AIM OF THE TASK
Scan the entries below for the word "plastic", then copy each line that holds it.

THE INPUT START

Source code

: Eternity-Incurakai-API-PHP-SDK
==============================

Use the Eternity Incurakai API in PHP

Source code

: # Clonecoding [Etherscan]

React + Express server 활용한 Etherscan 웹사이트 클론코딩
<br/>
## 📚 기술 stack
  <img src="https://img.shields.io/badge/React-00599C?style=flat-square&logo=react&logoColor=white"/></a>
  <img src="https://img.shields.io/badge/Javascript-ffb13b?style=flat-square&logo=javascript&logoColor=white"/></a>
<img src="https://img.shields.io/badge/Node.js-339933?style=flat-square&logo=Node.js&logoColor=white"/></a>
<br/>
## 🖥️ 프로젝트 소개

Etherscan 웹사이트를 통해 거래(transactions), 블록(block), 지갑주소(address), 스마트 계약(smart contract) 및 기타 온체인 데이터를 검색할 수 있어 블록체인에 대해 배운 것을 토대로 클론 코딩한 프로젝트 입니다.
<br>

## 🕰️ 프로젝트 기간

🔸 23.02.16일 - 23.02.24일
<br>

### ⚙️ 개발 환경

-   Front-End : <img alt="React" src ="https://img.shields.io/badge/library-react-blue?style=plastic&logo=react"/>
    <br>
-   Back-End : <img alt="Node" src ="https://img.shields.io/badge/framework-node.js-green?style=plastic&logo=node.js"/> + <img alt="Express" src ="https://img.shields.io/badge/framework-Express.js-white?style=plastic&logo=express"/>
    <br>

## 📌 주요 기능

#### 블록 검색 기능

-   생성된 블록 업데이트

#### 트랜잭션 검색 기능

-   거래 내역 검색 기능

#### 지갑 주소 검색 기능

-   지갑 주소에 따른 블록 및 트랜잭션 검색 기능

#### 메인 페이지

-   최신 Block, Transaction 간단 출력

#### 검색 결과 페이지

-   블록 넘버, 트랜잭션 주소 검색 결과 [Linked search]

THE INPUT END
THE INPUT START

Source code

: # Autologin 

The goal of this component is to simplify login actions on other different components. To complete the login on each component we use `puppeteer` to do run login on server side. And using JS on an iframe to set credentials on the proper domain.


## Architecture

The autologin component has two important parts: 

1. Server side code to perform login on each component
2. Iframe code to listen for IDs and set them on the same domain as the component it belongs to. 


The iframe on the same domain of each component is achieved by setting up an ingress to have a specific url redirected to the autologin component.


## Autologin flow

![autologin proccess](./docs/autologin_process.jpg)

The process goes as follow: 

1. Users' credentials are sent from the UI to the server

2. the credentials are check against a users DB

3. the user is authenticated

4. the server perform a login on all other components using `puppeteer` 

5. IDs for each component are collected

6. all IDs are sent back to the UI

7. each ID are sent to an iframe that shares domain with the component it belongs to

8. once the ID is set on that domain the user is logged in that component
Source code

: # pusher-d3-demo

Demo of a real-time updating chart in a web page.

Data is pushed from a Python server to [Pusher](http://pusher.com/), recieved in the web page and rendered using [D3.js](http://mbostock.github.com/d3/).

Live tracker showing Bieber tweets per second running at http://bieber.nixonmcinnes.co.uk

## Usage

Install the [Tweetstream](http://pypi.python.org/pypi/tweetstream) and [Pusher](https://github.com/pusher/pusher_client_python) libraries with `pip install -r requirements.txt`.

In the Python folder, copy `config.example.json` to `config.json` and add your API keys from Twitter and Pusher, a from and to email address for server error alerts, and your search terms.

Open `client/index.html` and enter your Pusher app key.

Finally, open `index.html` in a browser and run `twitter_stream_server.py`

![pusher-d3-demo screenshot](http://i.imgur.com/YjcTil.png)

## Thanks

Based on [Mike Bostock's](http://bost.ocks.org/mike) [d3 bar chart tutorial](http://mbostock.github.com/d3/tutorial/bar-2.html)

THE INPUT END

EXERCISE RESULT
-   Front-End : <img alt="React" src ="https://img.shields.io/badge/library-react-blue?style=plastic&logo=react"/>
-   Back-End : <img alt="Node" src ="https://img.shields.io/badge/framework-node.js-green?style=plastic&logo=node.js"/> + <img alt="Express" src ="https://img.shields.io/badge/framework-Express.js-white?style=plastic&logo=express"/>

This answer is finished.